A Map of Muscovy Russian Expansion from 1533-1598 Under Ivan the Terrible
Episode 31: Conversion and Assimilation
Barbarian Empires of the Steppes (2014)
Dr Kenneth Harl
At its height the Mongol Empire consisted of four semi-independent states or hulas
- The eastern hula, consisting of the Yuan Empire, Tibet and the Mongol homeland
- The Chagatai Khanate on the central steppes
- The Golden Horde controlling the western steppes and the Russian principalities
- The Ilkhanate (Persia and Transoxiana)
The Yuan Dynasty was overthrow in a civil war in 1368. Mongol control over the other hulas began to decline even earlier (after 1254) as they converted to Islam.
Demise of the Yuan Dynasty
Concerned an entrenched bureaucratic state would undermine his power, the Yuan emperor Kublai Khan scrapped the civil service exam established by the Mandarin followers of Confucius.

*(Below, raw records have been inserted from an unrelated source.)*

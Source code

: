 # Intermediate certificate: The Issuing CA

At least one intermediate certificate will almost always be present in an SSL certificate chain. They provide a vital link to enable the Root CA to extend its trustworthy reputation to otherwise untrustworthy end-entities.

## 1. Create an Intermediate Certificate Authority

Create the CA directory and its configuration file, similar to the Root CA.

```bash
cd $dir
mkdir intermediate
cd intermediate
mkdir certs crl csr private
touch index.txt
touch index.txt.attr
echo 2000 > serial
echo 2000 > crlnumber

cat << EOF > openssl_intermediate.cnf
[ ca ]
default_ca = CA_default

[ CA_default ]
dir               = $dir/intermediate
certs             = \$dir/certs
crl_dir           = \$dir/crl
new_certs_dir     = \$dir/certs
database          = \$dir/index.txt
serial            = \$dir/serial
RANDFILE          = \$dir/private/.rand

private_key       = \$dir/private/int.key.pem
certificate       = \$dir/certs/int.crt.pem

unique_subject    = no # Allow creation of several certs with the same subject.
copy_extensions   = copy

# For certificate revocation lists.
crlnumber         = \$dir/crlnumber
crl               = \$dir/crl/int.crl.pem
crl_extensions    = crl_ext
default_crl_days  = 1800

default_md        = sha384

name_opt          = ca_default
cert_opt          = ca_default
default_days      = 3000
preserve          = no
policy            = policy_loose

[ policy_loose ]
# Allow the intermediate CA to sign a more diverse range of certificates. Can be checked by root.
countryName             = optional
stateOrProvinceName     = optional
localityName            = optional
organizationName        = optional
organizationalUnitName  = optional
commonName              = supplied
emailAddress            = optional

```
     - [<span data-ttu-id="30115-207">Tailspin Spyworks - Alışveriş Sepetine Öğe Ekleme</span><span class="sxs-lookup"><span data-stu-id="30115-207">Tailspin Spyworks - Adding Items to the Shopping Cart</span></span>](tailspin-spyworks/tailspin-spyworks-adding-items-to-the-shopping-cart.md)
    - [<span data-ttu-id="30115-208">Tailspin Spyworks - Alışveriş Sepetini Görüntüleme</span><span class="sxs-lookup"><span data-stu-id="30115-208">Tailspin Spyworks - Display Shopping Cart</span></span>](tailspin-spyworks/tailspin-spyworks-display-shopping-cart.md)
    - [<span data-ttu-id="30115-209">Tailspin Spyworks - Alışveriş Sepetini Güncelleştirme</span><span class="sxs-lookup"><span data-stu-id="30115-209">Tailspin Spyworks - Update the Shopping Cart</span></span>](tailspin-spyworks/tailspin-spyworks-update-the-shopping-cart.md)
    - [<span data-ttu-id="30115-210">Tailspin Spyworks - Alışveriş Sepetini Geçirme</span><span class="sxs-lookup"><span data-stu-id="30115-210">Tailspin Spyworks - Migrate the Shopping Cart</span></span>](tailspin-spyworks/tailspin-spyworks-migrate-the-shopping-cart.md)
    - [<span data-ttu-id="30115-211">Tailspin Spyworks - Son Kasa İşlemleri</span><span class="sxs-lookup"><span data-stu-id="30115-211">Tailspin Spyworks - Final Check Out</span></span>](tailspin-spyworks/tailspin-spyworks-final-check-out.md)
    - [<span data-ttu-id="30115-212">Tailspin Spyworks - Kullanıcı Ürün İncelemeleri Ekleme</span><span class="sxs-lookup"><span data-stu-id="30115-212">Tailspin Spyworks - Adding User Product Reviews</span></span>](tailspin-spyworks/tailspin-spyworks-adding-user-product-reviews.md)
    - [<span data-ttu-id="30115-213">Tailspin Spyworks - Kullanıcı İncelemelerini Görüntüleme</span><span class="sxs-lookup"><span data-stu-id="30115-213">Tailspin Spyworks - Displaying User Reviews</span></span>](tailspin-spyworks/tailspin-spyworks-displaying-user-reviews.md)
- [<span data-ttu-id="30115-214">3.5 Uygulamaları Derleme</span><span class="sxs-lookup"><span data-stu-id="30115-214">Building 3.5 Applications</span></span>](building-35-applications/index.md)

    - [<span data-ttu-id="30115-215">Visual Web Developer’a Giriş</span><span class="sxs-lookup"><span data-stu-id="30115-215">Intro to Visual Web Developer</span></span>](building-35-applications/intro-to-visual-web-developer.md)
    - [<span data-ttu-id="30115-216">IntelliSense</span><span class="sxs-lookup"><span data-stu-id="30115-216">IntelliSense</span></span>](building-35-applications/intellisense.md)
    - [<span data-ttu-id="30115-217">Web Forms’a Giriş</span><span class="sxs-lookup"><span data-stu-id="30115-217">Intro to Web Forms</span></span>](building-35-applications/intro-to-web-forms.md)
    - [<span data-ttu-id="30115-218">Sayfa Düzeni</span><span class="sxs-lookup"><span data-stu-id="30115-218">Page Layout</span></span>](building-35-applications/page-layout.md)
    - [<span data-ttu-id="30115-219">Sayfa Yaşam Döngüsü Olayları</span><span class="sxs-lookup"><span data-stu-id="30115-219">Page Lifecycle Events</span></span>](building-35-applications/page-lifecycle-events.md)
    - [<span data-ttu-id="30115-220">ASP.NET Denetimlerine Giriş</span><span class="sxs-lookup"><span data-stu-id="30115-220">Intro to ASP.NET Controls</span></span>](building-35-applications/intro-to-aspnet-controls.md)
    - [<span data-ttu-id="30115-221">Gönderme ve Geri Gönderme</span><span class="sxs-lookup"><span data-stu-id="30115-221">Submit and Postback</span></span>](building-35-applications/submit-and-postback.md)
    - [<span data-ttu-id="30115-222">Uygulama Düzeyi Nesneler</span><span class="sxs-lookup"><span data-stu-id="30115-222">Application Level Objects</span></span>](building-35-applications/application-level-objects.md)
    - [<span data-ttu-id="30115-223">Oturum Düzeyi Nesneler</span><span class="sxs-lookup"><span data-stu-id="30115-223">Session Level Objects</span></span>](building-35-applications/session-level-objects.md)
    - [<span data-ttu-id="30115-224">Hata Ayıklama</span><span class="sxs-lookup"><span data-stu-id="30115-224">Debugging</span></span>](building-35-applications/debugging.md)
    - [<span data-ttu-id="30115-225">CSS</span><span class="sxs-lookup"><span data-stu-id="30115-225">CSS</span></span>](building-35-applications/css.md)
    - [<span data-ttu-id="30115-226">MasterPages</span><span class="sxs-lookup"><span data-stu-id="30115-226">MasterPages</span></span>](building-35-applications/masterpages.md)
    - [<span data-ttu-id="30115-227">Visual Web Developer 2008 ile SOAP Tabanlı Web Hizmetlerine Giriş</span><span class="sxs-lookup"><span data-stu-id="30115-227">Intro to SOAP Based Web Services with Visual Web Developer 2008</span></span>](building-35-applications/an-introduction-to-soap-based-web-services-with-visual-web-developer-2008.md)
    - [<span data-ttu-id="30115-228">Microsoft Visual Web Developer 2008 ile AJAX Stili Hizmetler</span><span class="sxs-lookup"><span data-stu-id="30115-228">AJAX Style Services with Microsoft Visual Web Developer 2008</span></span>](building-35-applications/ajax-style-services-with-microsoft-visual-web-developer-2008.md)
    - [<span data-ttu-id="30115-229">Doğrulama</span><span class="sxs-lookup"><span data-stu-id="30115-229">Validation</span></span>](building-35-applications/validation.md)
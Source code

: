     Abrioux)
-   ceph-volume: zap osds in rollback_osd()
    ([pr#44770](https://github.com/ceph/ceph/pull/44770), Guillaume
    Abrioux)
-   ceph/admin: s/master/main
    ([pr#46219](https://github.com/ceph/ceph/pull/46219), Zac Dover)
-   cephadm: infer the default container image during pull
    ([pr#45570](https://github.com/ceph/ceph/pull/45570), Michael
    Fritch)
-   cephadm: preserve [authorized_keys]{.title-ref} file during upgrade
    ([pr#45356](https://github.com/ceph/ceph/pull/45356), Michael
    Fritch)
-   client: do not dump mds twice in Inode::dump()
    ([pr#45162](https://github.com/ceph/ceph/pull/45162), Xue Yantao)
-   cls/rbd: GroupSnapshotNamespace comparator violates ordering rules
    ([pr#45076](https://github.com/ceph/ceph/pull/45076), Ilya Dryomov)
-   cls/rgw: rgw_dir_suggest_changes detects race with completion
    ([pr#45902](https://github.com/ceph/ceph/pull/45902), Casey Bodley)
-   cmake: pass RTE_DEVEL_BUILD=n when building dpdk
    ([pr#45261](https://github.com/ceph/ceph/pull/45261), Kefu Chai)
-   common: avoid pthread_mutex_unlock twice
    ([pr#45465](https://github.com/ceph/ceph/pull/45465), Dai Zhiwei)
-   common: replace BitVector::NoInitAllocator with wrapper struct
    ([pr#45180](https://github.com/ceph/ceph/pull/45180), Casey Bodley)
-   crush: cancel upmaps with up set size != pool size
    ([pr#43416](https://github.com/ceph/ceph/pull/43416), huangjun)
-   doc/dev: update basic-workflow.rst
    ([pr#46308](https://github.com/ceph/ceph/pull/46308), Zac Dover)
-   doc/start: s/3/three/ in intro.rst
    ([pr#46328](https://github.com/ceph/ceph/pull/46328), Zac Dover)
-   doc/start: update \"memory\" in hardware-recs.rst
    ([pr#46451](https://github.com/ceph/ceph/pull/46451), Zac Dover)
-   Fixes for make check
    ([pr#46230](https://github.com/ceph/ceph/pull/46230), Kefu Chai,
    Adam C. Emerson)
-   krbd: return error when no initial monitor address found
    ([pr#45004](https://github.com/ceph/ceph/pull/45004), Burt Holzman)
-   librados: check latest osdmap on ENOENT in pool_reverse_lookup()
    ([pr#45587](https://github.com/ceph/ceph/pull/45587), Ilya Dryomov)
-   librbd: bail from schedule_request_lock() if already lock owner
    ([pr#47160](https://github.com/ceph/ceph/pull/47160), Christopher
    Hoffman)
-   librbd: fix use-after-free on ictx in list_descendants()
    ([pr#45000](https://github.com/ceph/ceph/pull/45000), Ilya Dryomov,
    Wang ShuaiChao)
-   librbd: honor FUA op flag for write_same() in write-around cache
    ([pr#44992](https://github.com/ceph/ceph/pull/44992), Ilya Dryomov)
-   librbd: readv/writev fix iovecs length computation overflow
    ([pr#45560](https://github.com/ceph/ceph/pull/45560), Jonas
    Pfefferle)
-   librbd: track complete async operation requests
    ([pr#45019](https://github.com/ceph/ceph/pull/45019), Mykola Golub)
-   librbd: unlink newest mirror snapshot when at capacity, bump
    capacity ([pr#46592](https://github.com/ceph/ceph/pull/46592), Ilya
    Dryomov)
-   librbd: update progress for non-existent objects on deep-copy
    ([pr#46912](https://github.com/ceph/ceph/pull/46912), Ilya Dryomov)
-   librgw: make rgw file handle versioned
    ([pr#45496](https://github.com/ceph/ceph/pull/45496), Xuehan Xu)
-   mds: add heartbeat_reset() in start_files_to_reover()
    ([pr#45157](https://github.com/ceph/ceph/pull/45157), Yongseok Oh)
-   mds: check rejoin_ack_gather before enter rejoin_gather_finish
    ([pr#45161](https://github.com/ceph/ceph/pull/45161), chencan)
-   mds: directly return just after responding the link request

Appointing his own Mongol relatives to run the empire, he relocated the capitol further north to Xanadu (now Beijing) close to the steppes and the Mongol homeland. Likewise he refused to use Chinese script for official documents, adopting Tibetan script instead.
From the outset, this made him extremely unpopular with the Mandarin class. His successors were even more unpopular with the Chinese people for heavy taxes they imposed to fund military campaigns and construction initiatives. Owing to their failure to properly maintain the canal system, successive Yuan emperors were also blamed for a series of floods.
in 1351 a peasant named Chu Yuan-Chang launched an armed uprising. By 1356 he controlled south China, and in 1368 he marched his forces to Xanadu. After the Yuan emperor fled, Chu proclaimed himself the first Ming emperor. In 1403 the Ming Dynasty leveled Xanadu and rebuilt the city as Beijing. They also ordered total reconstruction (in masonry) of their border walls to ensure nomads never again ruled over China.
By 1334 the Ilkanate Empire had fragmented into multiple small kingdoms as Transoxiana was assimilated into the Chagatai hula. In 1453, with the fall of Constantinople, Ilkhan rule totally vanished as the Ottoman Sultanate (1299-1924) and the Safavid Dynasty of Iran absorbed the former Ilkhan kingdoms
Beginning in the 14th century, the Chagatai Empire (which controlled the Tarim Basin Silk Road), split into smaller and smaller kingdoms until it was eventually absorbed by the Ottoman Empire.
The Golden Horde
The Golden Horde continued to control the Russian principalities until the 15th century. Between 1325-49, they collaborated with Prince Ivan of Moscow, who collected tribute for them from the other Russian princes and Mongol cities on the western steppes. Also allying themselves with the Marmaluk Sultans in Egypt, the Golden Horde continued to provide them with Slavic slave via the Genoese colony of Kafia (on Black Sea) and later the Venetian colon of Tarnau (also on Black Sea).
In the 1380 Battle of Kurvo Yeti, a Russian army assembled by a coalition of princes defeated the Mongol army for the first time. However Mongol rule persisted, especially after Tamerlane came to the rescue of the Mongol khans.
Between 1453-70, the Golden Horde disintegrated into competing khanates (Muscoy, Crimea Khanate, Kazan Khanate and Astrakhan Khanate), all vassals of the Ottoman sultanate in Constantinople, which they supplied with slaves.
In 1480 Prince Ivan III (Ivan the Great) invaded the Kazan Khanate (comprised primarily of Turkish Tatars) for the first time. In 1568, Ivan IV (Ivan the Terrible) conquered both Khazan and Astrakhan and gained control of the Volga. Crimea would remain a vassal of the Ottoman Empire until the 17th century, when Cossack cavalry developed the skill and technology to defeat mounted Mongol archers.
As Russia expanded rapidly across the Eurasian tundra, taiga and steppes, they made treaties with the Chinese Manchu Empire about control of the steppes. The Russians assumed control of Transoxiana, and the Chinese the Tarim Basin, Tibet and Inner Mongolia.